The first 10 years of the 21st century were perhaps one of the most contentious in memory, what with terrorists attacking the United States, the world's free-falling economy, the rise of the ultra-conservative tea party and hysteria toward America's first African American president. The decade saw our involvement in two of our longest-running foreign wars, international economic instability and a handful of major environmental disasters including a tsunami, a few devastating hurricanes, earthquakes and a disastrous oil geyser in the Gulf of Mexico.
Given the turmoil we find ourselves in at the dawning of the second decade of the century, it's easy to forget that the previous decade began in relative peace.
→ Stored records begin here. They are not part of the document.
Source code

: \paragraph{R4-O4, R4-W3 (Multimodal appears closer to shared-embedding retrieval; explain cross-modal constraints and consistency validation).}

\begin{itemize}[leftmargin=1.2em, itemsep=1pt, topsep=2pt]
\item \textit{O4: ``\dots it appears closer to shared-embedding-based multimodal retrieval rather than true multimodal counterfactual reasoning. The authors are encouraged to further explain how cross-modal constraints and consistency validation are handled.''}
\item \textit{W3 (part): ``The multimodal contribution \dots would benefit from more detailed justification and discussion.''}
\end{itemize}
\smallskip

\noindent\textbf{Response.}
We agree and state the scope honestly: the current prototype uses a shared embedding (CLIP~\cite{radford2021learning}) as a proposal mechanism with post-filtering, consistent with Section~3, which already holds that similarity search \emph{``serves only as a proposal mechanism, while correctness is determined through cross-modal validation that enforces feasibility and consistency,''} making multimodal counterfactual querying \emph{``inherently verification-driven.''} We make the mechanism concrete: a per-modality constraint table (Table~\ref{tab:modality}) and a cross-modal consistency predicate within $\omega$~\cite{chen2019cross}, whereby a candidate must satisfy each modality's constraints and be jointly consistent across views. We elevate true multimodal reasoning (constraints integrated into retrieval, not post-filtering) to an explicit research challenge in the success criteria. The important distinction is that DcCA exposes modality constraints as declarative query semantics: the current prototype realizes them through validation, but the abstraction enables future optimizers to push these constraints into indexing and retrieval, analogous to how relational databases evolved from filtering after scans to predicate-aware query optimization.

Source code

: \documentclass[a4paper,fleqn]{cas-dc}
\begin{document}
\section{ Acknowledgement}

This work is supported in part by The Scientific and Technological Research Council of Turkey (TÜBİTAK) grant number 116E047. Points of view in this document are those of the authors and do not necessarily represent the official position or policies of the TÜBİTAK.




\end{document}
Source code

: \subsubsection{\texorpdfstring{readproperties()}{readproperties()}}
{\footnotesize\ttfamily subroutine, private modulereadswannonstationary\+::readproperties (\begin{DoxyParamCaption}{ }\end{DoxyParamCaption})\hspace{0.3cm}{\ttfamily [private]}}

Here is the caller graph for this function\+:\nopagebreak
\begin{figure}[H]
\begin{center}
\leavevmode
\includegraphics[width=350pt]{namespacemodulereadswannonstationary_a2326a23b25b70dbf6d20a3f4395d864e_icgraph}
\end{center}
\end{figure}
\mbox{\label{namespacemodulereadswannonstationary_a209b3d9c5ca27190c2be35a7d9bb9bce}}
Our biggest worries New Year's Eve 1999 may have been whether our computer systems were ready for the millennial change, or whether the doomsday prophets were right in saying the world was going to end at the stroke of midnight.
Which of us in January 2000 would have foretold the World Trade Center attacks of September 2001, or the near-collapse of the international economy less than eight years later?
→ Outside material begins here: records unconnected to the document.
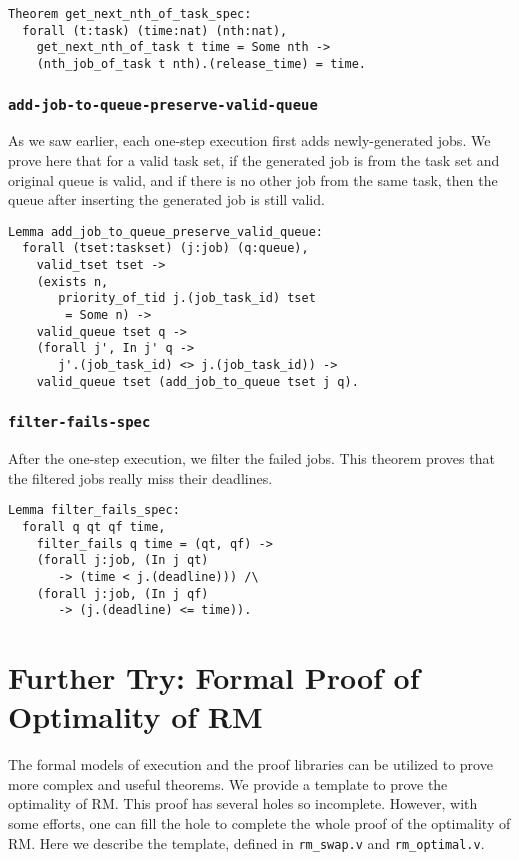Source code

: \documentclass[nocopyrightspace]{sigplanconf}
\begin{document}
\begin{verbatim}
Theorem get_next_nth_of_task_spec:
  forall (t:task) (time:nat) (nth:nat),
    get_next_nth_of_task t time = Some nth ->
    (nth_job_of_task t nth).(release_time) = time.
\end{verbatim}


\subsubsection{\texttt{add-job-to-queue-preserve-valid-queue}}

As we saw earlier, each one-step execution first adds newly-generated jobs. We prove here that
for a valid task set, if the generated job is from the task set and original queue is valid,
and if there is no other job from the same task, then the queue after inserting the generated job
is still valid.

\begin{verbatim}
Lemma add_job_to_queue_preserve_valid_queue:
  forall (tset:taskset) (j:job) (q:queue),
    valid_tset tset ->
    (exists n,
       priority_of_tid j.(job_task_id) tset
        = Some n) ->
    valid_queue tset q ->
    (forall j', In j' q ->
       j'.(job_task_id) <> j.(job_task_id)) ->
    valid_queue tset (add_job_to_queue tset j q).
\end{verbatim}


\subsubsection{\texttt{filter-fails-spec}}

After the one-step execution, we filter the failed jobs. This theorem proves that the filtered jobs
really miss their deadlines.

\begin{verbatim}
Lemma filter_fails_spec:
  forall q qt qf time,
    filter_fails q time = (qt, qf) ->
    (forall j:job, (In j qt)
       -> (time < j.(deadline))) /\
    (forall j:job, (In j qf)
       -> (j.(deadline) <= time)).
\end{verbatim}

\section{Further Try: Formal Proof of Optimality of RM}

The formal models of execution and the proof libraries can be utilized to prove more complex and useful theorems.
We provide a template to prove the optimality of RM. This proof has several holes so incomplete. However,
with some efforts, one can fill the hole to complete the whole proof of the optimality of RM.
Here we describe the template, defined in \texttt{rm\_swap.v} and \texttt{rm\_optimal.v}.
\end{document}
The events of the decade have been a boon for fear mongerers and sensationalists, and that's a real shame, because fear is not useful. Fearful people are likely to make illogical snap judgments instead of calm, clear, rational decisions. Our two- to four-year political system makes it difficult to engage in long-term decision-making, yet that is the mandate for every new Legislature and every new Congress.
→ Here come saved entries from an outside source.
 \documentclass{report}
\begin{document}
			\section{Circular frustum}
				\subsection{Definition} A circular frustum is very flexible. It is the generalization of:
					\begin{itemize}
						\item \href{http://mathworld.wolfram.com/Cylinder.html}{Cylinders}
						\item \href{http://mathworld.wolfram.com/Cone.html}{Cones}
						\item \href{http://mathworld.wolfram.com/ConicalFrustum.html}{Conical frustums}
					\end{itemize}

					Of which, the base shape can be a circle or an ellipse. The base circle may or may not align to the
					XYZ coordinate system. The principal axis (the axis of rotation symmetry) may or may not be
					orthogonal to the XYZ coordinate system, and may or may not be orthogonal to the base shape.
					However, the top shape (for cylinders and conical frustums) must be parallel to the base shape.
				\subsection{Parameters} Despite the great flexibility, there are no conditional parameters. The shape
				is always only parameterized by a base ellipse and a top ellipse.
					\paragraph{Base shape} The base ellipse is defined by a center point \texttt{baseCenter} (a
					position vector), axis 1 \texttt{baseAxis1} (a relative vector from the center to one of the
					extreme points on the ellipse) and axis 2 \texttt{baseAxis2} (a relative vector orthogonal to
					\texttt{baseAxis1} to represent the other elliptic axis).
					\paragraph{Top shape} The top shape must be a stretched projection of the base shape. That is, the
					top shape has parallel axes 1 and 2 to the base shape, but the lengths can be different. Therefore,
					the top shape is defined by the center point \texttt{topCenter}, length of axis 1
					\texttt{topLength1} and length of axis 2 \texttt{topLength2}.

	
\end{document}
As Tom Head so eloquently states in his opinion column this week, this legislative session, perhaps more than any other recent convening of our elected leadership, gives ordinary citizens the opportunity to shape what kind of future we want—in our state and for our country. We must demand that our leaders tone down their rhetoric on divisive wedge issues and keep their eyes on what is important to all of us: quality education, health and wellness, businesses responsible not just for profits and to their stockholders, but to the environment, their workforce and to the consumers of their products as well.
Democracy and the freedoms we hold dear in this country come to us hard won with blood and tears. It is up to each of us to fully wake up and watch our leaders with eagle eyes, ever vigilant for divisive speech and ineffectual knee-jerk policy. It's up to us to bring them back to crafting a future that works for us all.